Premier, a health alliance of more than 200 nonprofit hospitals and health care systems, recently released results from its pay-for-performance demonstration project with the Centers for Medicare and Medicaid Services.
The new data suggests that implementing pay-for-performance measures could result in saving thousands of lives and hundreds of millions of dollars.
Pay-for-performance requires that health care providers adhere to a certain standard of care in order to be eligible for the highest levels of compensation.
It, therefore, relies upon a substantial data collection and analysis efforts.
In this particular analysis, Premier examined several specific illnesses and procedures including pneumonia, heart bypass, heart attack (acute myocardial infarction), and hip and knee replacement patients.
If all the patients with these conditions received most or all of widely accepted care process in 2004, they are projecting it would have resulted in nearly 5,700 fewer deaths and saved $1.35 billion in hospital costs.
Additionally, there would have been 8,100 fewer complications, 10,000 fewer readmissions, and 750,000 fewer days in the hospital.
The full study, in PDF form, can be viewed here.
“As the first real-world test of these quality measures, this project represents an important step forward in our understanding of the impact of process improvement on patient outcomes,” said Maureen Bisognano, executive vice president and chief operating officer of the Institute for Healthcare Improvement.

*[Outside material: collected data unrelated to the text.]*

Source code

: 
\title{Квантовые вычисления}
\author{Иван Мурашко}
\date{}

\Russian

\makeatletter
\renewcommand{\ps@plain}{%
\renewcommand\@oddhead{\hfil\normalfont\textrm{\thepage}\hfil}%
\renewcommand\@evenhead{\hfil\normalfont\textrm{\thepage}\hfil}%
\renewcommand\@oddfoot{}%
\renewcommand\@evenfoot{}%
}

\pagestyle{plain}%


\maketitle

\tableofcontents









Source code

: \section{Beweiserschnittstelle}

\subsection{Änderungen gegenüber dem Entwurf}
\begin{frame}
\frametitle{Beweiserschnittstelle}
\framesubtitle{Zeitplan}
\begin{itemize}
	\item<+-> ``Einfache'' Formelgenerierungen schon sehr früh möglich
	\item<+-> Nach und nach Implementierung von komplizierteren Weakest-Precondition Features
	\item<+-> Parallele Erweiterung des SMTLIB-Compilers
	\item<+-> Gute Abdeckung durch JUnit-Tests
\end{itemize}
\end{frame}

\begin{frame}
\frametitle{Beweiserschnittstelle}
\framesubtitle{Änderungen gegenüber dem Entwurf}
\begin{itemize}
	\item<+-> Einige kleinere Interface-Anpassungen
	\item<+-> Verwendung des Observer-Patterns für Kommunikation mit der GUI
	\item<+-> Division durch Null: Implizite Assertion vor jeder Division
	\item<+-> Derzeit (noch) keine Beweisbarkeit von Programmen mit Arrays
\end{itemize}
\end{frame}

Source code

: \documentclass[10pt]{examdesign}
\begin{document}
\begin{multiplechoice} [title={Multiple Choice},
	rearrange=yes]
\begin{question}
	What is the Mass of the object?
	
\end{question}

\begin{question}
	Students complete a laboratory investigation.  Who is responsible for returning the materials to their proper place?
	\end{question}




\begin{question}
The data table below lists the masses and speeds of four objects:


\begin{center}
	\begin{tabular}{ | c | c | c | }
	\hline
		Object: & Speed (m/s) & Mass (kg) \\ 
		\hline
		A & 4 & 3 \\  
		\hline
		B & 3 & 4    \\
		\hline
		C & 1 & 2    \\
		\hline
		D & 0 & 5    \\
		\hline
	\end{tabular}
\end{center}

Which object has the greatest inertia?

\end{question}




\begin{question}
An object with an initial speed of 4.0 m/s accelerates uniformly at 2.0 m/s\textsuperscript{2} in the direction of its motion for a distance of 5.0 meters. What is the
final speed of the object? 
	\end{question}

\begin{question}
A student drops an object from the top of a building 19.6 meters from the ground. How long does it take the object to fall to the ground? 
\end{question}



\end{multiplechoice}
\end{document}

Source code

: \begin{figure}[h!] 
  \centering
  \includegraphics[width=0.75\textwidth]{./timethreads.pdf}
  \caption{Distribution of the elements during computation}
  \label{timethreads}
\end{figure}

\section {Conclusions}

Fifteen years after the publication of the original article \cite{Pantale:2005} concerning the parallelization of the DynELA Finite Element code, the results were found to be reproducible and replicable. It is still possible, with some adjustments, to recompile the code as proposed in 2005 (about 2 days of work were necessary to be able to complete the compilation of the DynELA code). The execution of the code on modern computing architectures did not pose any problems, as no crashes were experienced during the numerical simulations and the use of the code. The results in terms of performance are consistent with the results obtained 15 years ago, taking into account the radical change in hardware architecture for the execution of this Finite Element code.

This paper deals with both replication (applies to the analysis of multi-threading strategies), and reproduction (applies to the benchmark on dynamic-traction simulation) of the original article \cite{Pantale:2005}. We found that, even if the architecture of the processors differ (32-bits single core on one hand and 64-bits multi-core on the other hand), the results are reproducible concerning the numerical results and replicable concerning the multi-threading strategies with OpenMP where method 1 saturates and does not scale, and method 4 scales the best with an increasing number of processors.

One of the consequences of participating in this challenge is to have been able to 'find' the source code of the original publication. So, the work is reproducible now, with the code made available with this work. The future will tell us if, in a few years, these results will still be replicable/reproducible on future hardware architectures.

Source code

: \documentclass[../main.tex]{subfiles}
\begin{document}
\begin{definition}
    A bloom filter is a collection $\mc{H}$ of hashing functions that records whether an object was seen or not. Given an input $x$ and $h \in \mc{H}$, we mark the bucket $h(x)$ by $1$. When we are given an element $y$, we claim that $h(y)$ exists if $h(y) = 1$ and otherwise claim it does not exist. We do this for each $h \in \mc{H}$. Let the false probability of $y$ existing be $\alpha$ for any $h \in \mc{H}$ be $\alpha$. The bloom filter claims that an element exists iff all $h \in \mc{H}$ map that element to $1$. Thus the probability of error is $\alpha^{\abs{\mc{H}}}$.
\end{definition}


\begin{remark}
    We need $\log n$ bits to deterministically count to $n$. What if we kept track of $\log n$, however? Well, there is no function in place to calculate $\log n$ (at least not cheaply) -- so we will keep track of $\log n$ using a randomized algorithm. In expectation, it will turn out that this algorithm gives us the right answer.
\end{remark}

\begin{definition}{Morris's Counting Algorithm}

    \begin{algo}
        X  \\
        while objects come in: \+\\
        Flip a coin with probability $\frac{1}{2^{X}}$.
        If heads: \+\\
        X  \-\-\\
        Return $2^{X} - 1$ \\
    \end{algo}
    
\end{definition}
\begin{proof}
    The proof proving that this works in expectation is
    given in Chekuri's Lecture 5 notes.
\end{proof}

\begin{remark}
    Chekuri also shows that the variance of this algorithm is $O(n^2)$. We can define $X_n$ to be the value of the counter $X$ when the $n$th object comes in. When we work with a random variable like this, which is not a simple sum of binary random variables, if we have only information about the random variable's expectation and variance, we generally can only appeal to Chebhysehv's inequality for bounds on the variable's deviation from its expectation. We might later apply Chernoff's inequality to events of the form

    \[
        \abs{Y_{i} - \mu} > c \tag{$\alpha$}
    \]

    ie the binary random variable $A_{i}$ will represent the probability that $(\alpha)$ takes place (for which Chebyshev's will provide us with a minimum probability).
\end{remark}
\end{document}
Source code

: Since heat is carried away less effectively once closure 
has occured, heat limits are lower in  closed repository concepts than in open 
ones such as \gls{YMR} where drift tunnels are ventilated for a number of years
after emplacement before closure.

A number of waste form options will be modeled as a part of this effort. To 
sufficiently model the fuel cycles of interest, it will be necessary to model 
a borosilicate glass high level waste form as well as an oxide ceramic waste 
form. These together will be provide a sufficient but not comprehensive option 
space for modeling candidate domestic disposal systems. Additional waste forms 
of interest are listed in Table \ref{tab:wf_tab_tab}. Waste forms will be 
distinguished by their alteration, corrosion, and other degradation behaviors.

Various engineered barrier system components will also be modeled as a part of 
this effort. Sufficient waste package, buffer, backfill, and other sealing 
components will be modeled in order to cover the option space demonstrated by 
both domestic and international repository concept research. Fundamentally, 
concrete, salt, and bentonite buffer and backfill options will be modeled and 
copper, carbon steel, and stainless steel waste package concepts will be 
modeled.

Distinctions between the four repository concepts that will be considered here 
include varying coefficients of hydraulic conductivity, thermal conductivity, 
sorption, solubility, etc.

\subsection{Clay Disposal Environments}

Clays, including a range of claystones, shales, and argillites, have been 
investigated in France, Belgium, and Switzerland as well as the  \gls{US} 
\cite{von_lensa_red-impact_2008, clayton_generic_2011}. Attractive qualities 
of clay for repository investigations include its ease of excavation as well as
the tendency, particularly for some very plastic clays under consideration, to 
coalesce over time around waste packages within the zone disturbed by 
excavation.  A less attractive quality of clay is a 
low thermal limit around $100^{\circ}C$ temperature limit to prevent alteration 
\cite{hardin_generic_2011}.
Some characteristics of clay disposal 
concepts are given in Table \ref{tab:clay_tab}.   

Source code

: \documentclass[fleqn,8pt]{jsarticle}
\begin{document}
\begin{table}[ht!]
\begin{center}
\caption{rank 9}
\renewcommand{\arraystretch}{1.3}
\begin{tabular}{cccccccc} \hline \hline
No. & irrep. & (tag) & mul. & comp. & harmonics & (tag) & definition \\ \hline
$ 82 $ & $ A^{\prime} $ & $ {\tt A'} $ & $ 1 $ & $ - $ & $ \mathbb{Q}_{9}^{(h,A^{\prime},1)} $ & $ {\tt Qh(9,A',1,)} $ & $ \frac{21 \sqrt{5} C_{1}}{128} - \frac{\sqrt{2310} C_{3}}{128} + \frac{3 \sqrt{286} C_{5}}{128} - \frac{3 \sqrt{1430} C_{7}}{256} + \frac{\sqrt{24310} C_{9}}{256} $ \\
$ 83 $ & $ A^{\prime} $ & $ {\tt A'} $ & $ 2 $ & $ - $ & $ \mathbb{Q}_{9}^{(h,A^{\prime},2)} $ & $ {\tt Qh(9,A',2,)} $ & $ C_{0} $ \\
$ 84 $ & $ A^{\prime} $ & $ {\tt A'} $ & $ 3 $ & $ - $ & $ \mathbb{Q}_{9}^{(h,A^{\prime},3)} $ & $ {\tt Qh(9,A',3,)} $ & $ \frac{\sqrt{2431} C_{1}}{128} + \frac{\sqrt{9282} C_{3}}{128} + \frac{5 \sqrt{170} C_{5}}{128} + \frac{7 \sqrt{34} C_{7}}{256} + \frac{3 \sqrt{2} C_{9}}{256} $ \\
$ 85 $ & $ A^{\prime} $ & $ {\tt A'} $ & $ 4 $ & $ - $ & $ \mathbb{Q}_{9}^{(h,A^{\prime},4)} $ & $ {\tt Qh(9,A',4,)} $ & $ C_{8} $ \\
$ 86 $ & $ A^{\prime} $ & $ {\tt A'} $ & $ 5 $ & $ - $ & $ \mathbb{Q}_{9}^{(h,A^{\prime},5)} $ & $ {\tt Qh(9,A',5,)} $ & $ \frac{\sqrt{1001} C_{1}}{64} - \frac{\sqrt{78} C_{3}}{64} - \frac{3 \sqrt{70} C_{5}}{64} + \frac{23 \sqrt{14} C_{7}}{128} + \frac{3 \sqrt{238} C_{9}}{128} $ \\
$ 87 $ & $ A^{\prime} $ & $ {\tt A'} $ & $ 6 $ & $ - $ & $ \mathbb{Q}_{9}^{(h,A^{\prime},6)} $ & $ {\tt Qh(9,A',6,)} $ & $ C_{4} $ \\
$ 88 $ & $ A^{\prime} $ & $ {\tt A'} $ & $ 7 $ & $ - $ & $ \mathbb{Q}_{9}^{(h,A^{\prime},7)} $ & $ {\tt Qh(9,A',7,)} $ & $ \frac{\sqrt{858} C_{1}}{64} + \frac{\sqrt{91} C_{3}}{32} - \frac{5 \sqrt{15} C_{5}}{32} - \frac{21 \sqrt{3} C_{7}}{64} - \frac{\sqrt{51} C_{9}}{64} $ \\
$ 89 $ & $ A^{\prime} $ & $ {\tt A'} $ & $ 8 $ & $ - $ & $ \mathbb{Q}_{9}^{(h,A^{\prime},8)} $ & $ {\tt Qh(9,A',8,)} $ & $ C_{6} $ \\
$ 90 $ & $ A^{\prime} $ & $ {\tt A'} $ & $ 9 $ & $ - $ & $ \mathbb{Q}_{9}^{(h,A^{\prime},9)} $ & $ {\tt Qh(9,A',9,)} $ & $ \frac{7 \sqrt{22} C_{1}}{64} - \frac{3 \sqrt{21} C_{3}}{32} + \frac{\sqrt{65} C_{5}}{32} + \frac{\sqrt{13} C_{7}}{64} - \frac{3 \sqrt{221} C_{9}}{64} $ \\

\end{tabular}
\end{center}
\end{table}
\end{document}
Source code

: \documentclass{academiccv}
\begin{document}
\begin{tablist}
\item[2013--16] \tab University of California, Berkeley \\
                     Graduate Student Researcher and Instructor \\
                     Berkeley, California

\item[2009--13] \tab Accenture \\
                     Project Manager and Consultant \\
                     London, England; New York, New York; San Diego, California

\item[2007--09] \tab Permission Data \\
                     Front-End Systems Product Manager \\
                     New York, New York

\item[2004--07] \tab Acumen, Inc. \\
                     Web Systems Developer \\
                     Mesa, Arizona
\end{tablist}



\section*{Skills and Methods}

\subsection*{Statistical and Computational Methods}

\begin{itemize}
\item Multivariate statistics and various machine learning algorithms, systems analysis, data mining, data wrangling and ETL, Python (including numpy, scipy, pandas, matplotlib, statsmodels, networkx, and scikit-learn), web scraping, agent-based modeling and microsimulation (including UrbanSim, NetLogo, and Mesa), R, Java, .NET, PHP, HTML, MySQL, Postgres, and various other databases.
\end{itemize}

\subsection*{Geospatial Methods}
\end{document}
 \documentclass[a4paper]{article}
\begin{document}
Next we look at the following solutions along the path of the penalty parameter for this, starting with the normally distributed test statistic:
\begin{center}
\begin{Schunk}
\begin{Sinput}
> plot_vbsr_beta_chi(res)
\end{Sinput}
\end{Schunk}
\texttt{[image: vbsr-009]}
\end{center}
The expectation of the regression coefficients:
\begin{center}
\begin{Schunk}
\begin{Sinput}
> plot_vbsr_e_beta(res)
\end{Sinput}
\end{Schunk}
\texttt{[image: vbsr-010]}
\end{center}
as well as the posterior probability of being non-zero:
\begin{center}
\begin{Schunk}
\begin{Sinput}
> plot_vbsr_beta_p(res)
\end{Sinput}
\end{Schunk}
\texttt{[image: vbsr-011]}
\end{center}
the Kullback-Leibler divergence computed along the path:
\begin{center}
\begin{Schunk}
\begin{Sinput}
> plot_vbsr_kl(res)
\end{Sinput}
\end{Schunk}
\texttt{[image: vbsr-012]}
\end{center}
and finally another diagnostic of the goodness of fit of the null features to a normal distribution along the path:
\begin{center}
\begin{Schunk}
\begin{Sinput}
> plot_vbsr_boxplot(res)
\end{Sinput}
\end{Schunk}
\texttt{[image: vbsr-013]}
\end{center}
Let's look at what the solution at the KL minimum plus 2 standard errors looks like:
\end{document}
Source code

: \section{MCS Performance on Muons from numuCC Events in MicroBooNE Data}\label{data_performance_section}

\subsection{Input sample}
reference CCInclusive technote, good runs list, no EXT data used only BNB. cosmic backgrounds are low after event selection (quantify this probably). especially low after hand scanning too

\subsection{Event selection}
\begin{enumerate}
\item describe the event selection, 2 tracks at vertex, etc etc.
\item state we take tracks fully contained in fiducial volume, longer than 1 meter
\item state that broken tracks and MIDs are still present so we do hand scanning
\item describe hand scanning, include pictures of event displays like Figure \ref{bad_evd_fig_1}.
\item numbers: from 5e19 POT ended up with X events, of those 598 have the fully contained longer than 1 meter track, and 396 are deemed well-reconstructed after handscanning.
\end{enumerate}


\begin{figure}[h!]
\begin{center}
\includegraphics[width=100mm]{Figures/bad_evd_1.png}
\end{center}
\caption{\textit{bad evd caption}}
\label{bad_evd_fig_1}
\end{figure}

Congress has mandated that Medicare develop a plan to implement “value-based purchasing,” which ties payment to quality of care and other outcomes starting in the fiscal year 2009.
This project is a test of that model; it collects a set of 33 quality indicators from more than 260 hospitals across the country and links that data to cost and clinical data.
“Our nations current health care payment system pays all hospitals the same way regardless of the quality of care delivered,” said U.S. Rep. Sue Myrick, R-N.C.
“These new findings point the way toward a payment system that rewards hospitals for delivering higher quality care.”